> **Work to complete**: Copy each line of the listing where the word "defense" can be found.
-- Opening Marker --
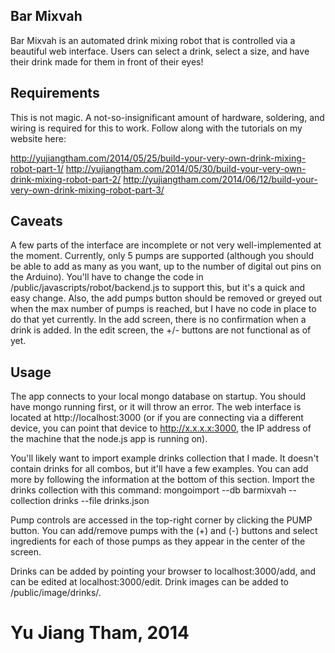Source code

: Bar Mixvah
----------

Bar Mixvah is an automated drink mixing robot that is controlled via a beautiful web interface.  Users can select a drink, select a size, and have their drink made for them in front of their eyes!


Requirements
------------

This is not magic.  A not-so-insignificant amount of hardware, soldering, and wiring is required for this to work.  Follow along with the tutorials on my website here:

http://yujiangtham.com/2014/05/25/build-your-very-own-drink-mixing-robot-part-1/
http://yujiangtham.com/2014/05/30/build-your-very-own-drink-mixing-robot-part-2/
http://yujiangtham.com/2014/06/12/build-your-very-own-drink-mixing-robot-part-3/

Caveats
-------

A few parts of the interface are incomplete or not very well-implemented at the moment.  Currently, only 5 pumps are supported (although you should be able to add as many as you want, up to the number of digital out pins on the Arduino).  You'll have to change the code in /public/javascripts/robot/backend.js to support this, but it's a quick and easy change.  Also, the add pumps button should be removed or greyed out when the max number of pumps is reached, but I have no code in place to do that yet currently.  In the add screen, there is no confirmation when a drink is added.  In the edit screen, the +/- buttons are not functional as of yet.


Usage
-----

The app connects to your local mongo database on startup.  You should have mongo running first, or it will throw an error.  The web interface is located at http://localhost:3000 (or if you are connecting via a different device, you can point that device to http://x.x.x.x:3000, the IP address of the machine that the node.js app is running on).

You'll likely want to import example drinks collection that I made.  It doesn't contain drinks for all combos, but it'll have a few examples.  You can add more by following the information at the bottom of this section.  Import the drinks collection with this command:
    mongoimport --db barmixvah --collection drinks --file drinks.json

Pump controls are accessed in the top-right corner by clicking the PUMP button.  You can add/remove pumps with the (+) and (-) buttons and select ingredients for each of those pumps as they appear in the center of the screen.

Drinks can be added by pointing your browser to localhost:3000/add, and can be edited at localhost:3000/edit.  Drink images can be added to /public/image/drinks/.


Yu Jiang Tham, 2014
=======
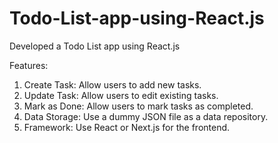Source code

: # Todo-List-app-using-React.js
Developed a Todo List app using React.js 

Features: 

1. Create Task: Allow users to add new tasks.
2. Update Task: Allow users to edit existing tasks.
3. Mark as Done: Allow users to mark tasks as completed.
4. Data Storage: Use a dummy JSON file as a data repository.
5. Framework: Use React or Next.js for the frontend.
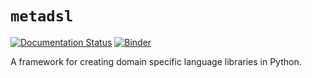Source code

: # `metadsl`

[![Documentation Status](https://readthedocs.org/projects/metadsl/badge/?version=latest)](https://metadsl.readthedocs.io/en/latest/?badge=latest) [![Binder](https://mybinder.org/badge_logo.svg)](https://mybinder.org/v2/gh/Quansight-Labs/metadsl/master?urlpath=lab/tree/Demo.ipynb)

A framework for creating domain specific language libraries in Python.
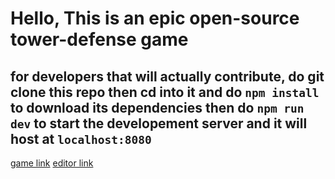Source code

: # Hello, This is an epic open-source tower-defense game
## for developers that will actually contribute, do git clone this repo then cd into it and do `npm install` to download its dependencies then do `npm run dev` to start the developement server and it will host at `localhost:8080`
[game link](https://zerotixdev.github.io/tower-defense/dist/game)
[editor link](https://zerotixdev.github.io/tower-defense/dist/editor)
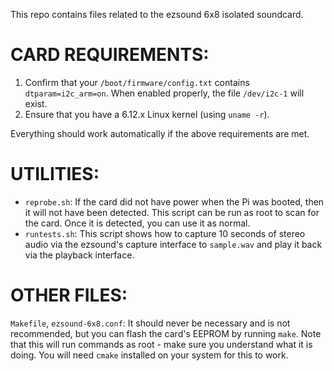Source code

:This repo contains files related to the ezsound 6x8 isolated soundcard.

# CARD REQUIREMENTS:

1. Confirm that your `/boot/firmware/config.txt` contains `dtparam=i2c_arm=on`. When enabled properly, the file `/dev/i2c-1` will exist.
2. Ensure that you have a 6.12.x Linux kernel (using `uname -r`).

Everything should work automatically if the above requirements are met.

# UTILITIES:

* `reprobe.sh`: If the card did not have power when the Pi was booted, then it will not have been detected. This script can be run as root to scan for the card. Once it is detected, you can use it as normal.
* `runtests.sh`: This script shows how to capture 10 seconds of stereo audio via the ezsound's capture interface to `sample.wav` and play it back via the playback interface.

# OTHER FILES:

`Makefile`, `ezsound-6x8.conf`: It should never be necessary and is not recommended, but you can flash the card's EEPROM by running `make`. Note that this will run commands as root - make sure you understand what it is doing. You will need `cmake` installed on your system for this to work.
-- Closing Marker --
> **Finished task**:
: # Hello, This is an epic open-source tower-defense game
[game link](https://zerotixdev.github.io/tower-defense/dist/game)
[editor link](https://zerotixdev.github.io/tower-defense/dist/editor)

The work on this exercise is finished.